Le Conseil Présidentiel de Transition (CPT), composé de neuf universitaires et technocrates, en offre un exemple saisissant. En théorie, leur formation académique et leur expérience devraient constituer un socle solide pour relancer la gouvernance publique. En pratique, cependant, cette compétence n’a pas produit les effets escomptés. L’administration demeure paralysée, les institutions s’affaiblissent, et la population, toujours plus désabusée, observe l’échec d’une élite qui peine à transformer le savoir en action.

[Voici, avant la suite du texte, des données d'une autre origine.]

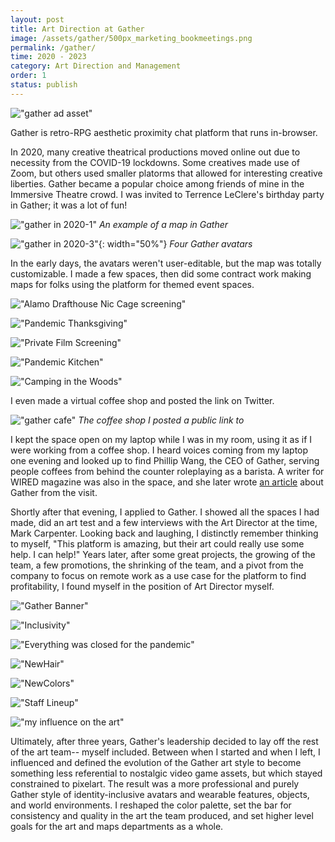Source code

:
 ```yaml
---
layout: post
title: Art Direction at Gather
image: /assets/gather/500px_marketing_bookmeetings.png
permalink: /gather/
time: 2020 - 2023
category: Art Direction and Management
order: 1
status: publish
---
```



!["gather ad asset"](/assets/gather/previewimage.png)

Gather is retro-RPG aesthetic proximity chat platform that runs in-browser.

In 2020, many creative theatrical productions moved online out due to necessity from the COVID-19 lockdowns. Some creatives made use of Zoom, but others used smaller platorms that allowed for interesting creative liberties. Gather became a popular choice among friends of mine in the Immersive Theatre crowd. I was invited to Terrence LeClere's birthday party in Gather; it was a lot of fun!

!["gather in 2020-1"](/assets/gather/all-hands.png)
*An example of a map in Gather*

!["gather in 2020-3"](/assets/gather/avatars.png){: width="50%"}
*Four Gather avatars*

In the early days, the avatars weren't user-editable, but the map was totally customizable. I made a few spaces, then did some contract work making maps for folks using the platform for themed event spaces.

!["Alamo Drafthouse Nic Cage screening"](/assets/gather/Wickerman.png)

!["Pandemic Thanksgiving"](/assets/gather/pregatherlivingroom.jpg)

!["Private Film Screening"](/assets/gather/BackAlley.png)

!["Pandemic Kitchen"](/assets/gather/pregatherkitchen.jpg)

!["Camping in the Woods"](/assets/gather/ForestBackground2.png)

I even made a virtual coffee shop and posted the link on Twitter.

!["gather cafe"](/assets/gather/Gather.Cafe.JadenAndrea.png)
*The coffee shop I posted a public link to*

I kept the space open on my laptop while I was in my room, using it as if I were working from a coffee shop. I heard voices coming from my laptop one evening and looked up to find Phillip Wang, the CEO of Gather, serving people coffees from behind the counter roleplaying as a barista. A writer for WIRED magazine was also in the space, and she later wrote [an article](https://www.wired.com/story/zoom-parties-proximity-chat/) about Gather from the visit.

Shortly after that evening, I applied to Gather. I showed all the spaces I had made, did an art test and a few interviews with the Art Director at the time, Mark Carpenter. Looking back and laughing, I distinctly remember thinking to myself, "This platform is amazing, but their art could really use some help. I can help!" Years later, after some great projects, the growing of the team, a few promotions, the shrinking of the team, and a pivot from the company to focus on remote work as a use case for the platform to find profitability, I found myself in the position of Art Director myself. 

!["Gather Banner"](/assets/gather/GatherBanner2.png)

!["Inclusivity"](/assets/gather/naturalhairlist.png)

!["Everything was closed for the pandemic"](/assets/gather/everything_is_closed.png)

!["NewHair"](/assets/gather/newhairnatural.gif)

!["NewColors"](/assets/gather/newhaircolors.gif)

!["Staff Lineup"](/assets/gather/GatherStaff_lineup200.png)

!["my influence on the art"](/assets/gather/artqlu1.png)

Ultimately, after three years, Gather's leadership decided to lay off the rest of the art team-- myself included. Between when I started and when I left, I influenced and defined the evolution of the Gather art style to become something less referential to nostalgic video game assets, but which stayed constrained to pixelart. The result was a more professional and purely Gather style of identity-inclusive avatars and wearable features, objects, and world environments. I reshaped the color palette, set the bar for consistency and quality in the art the team produced, and set higher level goals for the art and maps departments as a whole.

Ce paradoxe illustre une réalité structurelle : en Haïti, le déficit de leadership moral prévaut sur le déficit de compétences. Les élites intellectuelles, souvent formées à l’étranger, reproduisent les schémas de dépendance et de soumission qu’elles prétendaient combattre. Comme le soulignait Manigat, nombre de dirigeants « ont la volonté d’être esclaves », préférant se conformer aux injonctions extérieures plutôt que d’assumer une souveraineté exigeante et responsable.
Ainsi, la question n’est plus tant celle de l’intelligence ou du diplôme, mais celle du rapport à l’éthique, au bien commun et à la nation. Gouverner ne consiste pas seulement à administrer, mais à incarner un projet collectif. Sans une refondation de la culture politique (fondée sur la probité, la responsabilité et la loyauté envers l’intérêt général), aucune somme de connaissances ne suffira à sortir Haïti de sa dérive chronique.
Le savoir, en l’absence de vertu, n’est qu’un instrument de reproduction du désordre. Le véritable défi du pays n’est donc pas d’avoir des dirigeants instruits, mais d’avoir des dirigeants justes.